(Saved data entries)
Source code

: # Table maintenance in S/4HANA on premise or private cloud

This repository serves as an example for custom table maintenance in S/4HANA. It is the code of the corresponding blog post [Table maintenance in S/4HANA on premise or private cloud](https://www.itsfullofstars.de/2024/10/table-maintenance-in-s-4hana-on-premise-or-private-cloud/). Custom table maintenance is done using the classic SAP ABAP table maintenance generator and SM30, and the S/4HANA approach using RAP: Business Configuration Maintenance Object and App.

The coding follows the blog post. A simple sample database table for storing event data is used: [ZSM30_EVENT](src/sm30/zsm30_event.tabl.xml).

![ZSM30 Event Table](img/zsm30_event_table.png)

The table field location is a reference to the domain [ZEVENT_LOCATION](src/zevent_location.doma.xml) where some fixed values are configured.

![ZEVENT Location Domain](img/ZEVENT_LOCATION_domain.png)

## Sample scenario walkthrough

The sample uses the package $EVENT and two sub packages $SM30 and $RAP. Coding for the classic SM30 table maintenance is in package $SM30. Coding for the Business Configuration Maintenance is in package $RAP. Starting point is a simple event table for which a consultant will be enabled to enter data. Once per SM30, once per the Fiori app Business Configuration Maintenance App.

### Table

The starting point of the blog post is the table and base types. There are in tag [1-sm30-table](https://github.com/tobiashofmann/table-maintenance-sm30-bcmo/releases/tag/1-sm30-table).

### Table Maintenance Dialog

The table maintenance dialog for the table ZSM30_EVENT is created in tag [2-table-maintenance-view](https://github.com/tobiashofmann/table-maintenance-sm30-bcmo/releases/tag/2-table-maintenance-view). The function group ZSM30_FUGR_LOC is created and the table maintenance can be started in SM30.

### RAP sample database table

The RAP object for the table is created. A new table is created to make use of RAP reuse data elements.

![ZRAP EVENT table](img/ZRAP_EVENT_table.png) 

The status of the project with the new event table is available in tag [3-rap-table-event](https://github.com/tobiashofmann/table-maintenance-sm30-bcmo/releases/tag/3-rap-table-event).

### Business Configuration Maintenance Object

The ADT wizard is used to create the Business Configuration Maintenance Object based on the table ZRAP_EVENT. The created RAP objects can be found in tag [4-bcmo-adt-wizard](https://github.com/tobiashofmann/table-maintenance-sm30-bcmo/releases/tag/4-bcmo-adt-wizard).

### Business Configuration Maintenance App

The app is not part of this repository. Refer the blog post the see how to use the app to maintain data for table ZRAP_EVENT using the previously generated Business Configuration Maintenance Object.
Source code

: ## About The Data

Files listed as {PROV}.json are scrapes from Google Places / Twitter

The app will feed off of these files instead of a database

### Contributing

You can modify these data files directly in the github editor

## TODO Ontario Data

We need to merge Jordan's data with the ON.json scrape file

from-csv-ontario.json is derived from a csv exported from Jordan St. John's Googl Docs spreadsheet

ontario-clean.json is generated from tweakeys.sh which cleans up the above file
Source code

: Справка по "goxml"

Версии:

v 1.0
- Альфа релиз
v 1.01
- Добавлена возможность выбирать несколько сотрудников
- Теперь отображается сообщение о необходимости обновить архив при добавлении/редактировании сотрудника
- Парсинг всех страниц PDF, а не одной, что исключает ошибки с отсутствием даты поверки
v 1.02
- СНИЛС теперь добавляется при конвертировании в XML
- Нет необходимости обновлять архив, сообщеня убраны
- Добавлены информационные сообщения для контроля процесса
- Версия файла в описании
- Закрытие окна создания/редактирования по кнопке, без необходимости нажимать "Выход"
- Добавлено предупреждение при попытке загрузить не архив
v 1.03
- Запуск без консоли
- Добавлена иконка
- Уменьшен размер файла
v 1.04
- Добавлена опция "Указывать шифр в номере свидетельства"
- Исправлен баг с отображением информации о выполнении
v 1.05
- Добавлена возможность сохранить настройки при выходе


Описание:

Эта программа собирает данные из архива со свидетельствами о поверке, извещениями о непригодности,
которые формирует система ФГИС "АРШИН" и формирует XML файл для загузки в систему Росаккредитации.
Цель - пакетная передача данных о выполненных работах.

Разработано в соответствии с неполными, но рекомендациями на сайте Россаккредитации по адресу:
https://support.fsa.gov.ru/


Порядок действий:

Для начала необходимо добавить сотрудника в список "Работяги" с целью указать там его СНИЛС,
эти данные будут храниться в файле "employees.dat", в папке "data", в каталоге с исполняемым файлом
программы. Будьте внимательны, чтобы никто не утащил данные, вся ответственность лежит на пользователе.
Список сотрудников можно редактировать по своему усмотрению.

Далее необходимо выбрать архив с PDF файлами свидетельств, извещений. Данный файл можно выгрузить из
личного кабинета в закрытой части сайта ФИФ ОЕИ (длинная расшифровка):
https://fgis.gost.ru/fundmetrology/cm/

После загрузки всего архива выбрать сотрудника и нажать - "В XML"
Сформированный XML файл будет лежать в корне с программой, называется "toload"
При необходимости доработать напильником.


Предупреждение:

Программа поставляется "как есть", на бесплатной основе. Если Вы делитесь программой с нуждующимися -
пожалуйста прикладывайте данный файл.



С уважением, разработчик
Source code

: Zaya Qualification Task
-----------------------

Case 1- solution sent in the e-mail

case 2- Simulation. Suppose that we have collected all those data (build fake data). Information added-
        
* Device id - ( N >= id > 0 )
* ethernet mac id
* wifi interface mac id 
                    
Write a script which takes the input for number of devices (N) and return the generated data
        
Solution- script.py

◆ **About this task**: Looking at the data above, show all lines where the word "repository" occurs.

◆ **Written answer**:
This repository serves as an example for custom table maintenance in S/4HANA. It is the code of the corresponding blog post [Table maintenance in S/4HANA on premise or private cloud](https://www.itsfullofstars.de/2024/10/table-maintenance-in-s-4hana-on-premise-or-private-cloud/). Custom table maintenance is done using the classic SAP ABAP table maintenance generator and SM30, and the S/4HANA approach using RAP: Business Configuration Maintenance Object and App.
The app is not part of this repository. Refer the blog post the see how to use the app to maintain data for table ZRAP_EVENT using the previously generated Business Configuration Maintenance Object.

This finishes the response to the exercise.